Kracher ante portas!
Türkiyemspor empfängt SC Staaken: mehr Spitzenspiel geht fast nicht

Der Zweite empfängt den Ersten in seinem Wohnzimmer, die Anstoßzeit ist exklusiv und auf dem Feld tummeln sich jede Menge Spielerinnen, die zu Höherem berufen waren oder sind – das Gastspiel des Aufsteigers SC Staaken bei Türkiyemspor am Samstag, 6. Oktober, bringt alle Voraussetzungen für das ganz große Frauenfußball-Spektakel mit.

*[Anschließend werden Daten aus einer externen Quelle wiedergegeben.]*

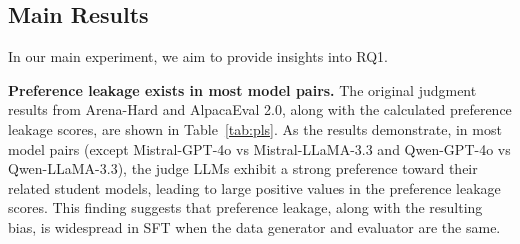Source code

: \documentclass{article} %
\begin{document}
\subsection{Main Results}
\label{Result Analysis}

In our main experiment, we aim to provide insights into RQ1.

\textbf{Preference leakage exists in most model pairs.} The original judgment results from Arena-Hard and AlpacaEval 2.0, along with the calculated preference leakage scores, are shown in Table~\ref{tab:pls}. As the results demonstrate, in most model pairs (except Mistral-GPT-4o vs Mistral-LLaMA-3.3 and Qwen-GPT-4o vs Qwen-LLaMA-3.3), the judge LLMs exhibit a strong preference toward their related student models, leading to large positive values in the preference leakage scores. This finding suggests that preference leakage, along with the resulting bias, is widespread in SFT when the data generator and evaluator are the same.



\end{document}
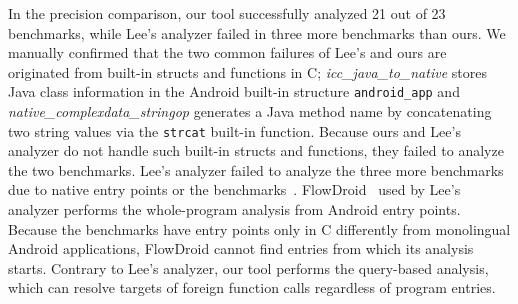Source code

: 
In the precision comparison, our tool successfully analyzed 21 out of 23
benchmarks, while Lee's analyzer failed in three more benchmarks than ours. We
manually confirmed that the two common failures of Lee's and ours are
originated from built-in structs and functions in C; {\it
icc\_java\_to\_native} stores Java class information in the Android built-in
structure {\tt android\_app} and {\it native\_complexdata\_stringop} generates
a Java method name by concatenating two string values via the {\tt strcat}
built-in function. Because ours and Lee's analyzer do not handle such built-in
structs and functions, they failed to analyze the two benchmarks.  Lee's
analyzer failed to analyze the three more benchmarks due to native entry points
or the benchmarks~\cite{nativeactivity}. FlowDroid~\cite{Flowdroid} used by
Lee's analyzer performs the whole-program analysis from Android entry points.
Because the benchmarks have entry points only in C differently from monolingual
Android applications, FlowDroid cannot find entries from which its analysis
starts.  Contrary to Lee's analyzer, our tool performs the query-based
analysis, which can resolve targets of foreign function calls regardless of
program entries.


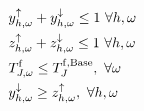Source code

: \documentclass[11pt,a4paper]{article}
\begin{document}
\begin{subequations}
\begin{align}
        \  & y_{h,\omega}^{\uparrow} + y_{h,\omega}^{\downarrow} \leq 1 \                                                           \forall{h,\omega}                                                                                                                                                                     \label{aux:6}                                                                                                                                                                                                                           \\
        \  & z_{h,\omega}^{\uparrow} + z_{h,\omega}^{\downarrow} \leq 1 \                                                           \forall{h,\omega} \label{aux:7}                                                                                                                                                                                                                                                                                                                                                                                               \\
        \  & T^{\rm{f}}_{J,\omega} \leq T^{\rm{f}, \rm{Base}}_{J}, \ \forall{\omega} \label{temp:1}                                                                                                                                                                                                                                                                                                                                                                                                                                                               \\
        \  & y^{\downarrow}_{h, \omega} \geq z^{\uparrow}_{h, \omega}, \                                                                                                                                                                                                                                                                 \forall{h, \omega} \label{rebound:1}                                                                                                                                                                                     \\

\end{align}
\end{subequations}
\end{document}
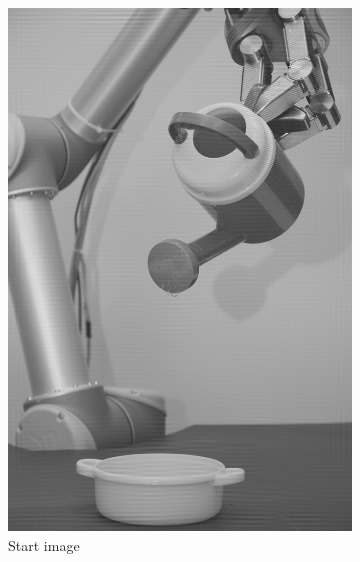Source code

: \begin{figure}[H]
\centering
    \begin{subfigure}[b]{0.24\textwidth}
        \includegraphics[width=\textwidth]{img4/Image4_2.png}
        \caption{Start image}
        \label{fig:img2_hist}
    \end{subfigure}
	 \begin{subfigure}[b]{0.24\textwidth}

\end{subfigure}
\end{figure}
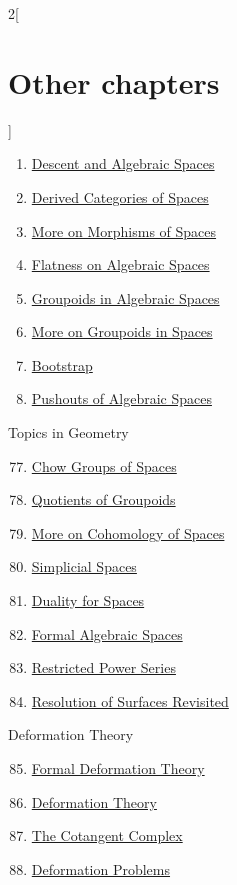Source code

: \begin{multicols}{2}[\section{Other chapters}]
\begin{enumerate}
\item \hyperref[spaces-descent-section-phantom]{Descent and Algebraic Spaces}
\item \hyperref[spaces-perfect-section-phantom]{Derived Categories of Spaces}
\item \hyperref[spaces-more-morphisms-section-phantom]{More on Morphisms of Spaces}
\item \hyperref[spaces-flat-section-phantom]{Flatness on Algebraic Spaces}
\item \hyperref[spaces-groupoids-section-phantom]{Groupoids in Algebraic Spaces}
\item \hyperref[spaces-more-groupoids-section-phantom]{More on Groupoids in Spaces}
\item \hyperref[bootstrap-section-phantom]{Bootstrap}
\item \hyperref[spaces-pushouts-section-phantom]{Pushouts of Algebraic Spaces}
\end{enumerate}
Topics in Geometry
\begin{enumerate}
\setcounter{enumi}{76}
\item \hyperref[spaces-chow-section-phantom]{Chow Groups of Spaces}
\item \hyperref[groupoids-quotients-section-phantom]{Quotients of Groupoids}
\item \hyperref[spaces-more-cohomology-section-phantom]{More on Cohomology of Spaces}
\item \hyperref[spaces-simplicial-section-phantom]{Simplicial Spaces}
\item \hyperref[spaces-duality-section-phantom]{Duality for Spaces}
\item \hyperref[formal-spaces-section-phantom]{Formal Algebraic Spaces}
\item \hyperref[restricted-section-phantom]{Restricted Power Series}
\item \hyperref[spaces-resolve-section-phantom]{Resolution of Surfaces Revisited}
\end{enumerate}
Deformation Theory
\begin{enumerate}
\setcounter{enumi}{84}
\item \hyperref[formal-defos-section-phantom]{Formal Deformation Theory}
\item \hyperref[defos-section-phantom]{Deformation Theory}
\item \hyperref[cotangent-section-phantom]{The Cotangent Complex}
\item \hyperref[examples-defos-section-phantom]{Deformation Problems}
\end{enumerate}

\end{multicols}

Kreuzberg. Es soll Besucher geben, die sich in fremden Wohnungen einfach nicht zu benehmen wissen. Genau so einer möchte Klassenprimus SC Staaken am kommenden Samstag sein. Den beiden Kreuzberger Top-Spielerinnen Erika Szuh und Aylin Yaren wird nicht der Respekt zuteil, eine Sonderbewacherin abgestellt zu bekommen, kündigt SC-Trainer Stephan Illmann an. Vielmehr setzt er auf die Qualitäten des eigenen Kaders, will auch im Jagdrevier des ärgsten Widersachers offensiv agieren lassen und rotzfrech Beute machen.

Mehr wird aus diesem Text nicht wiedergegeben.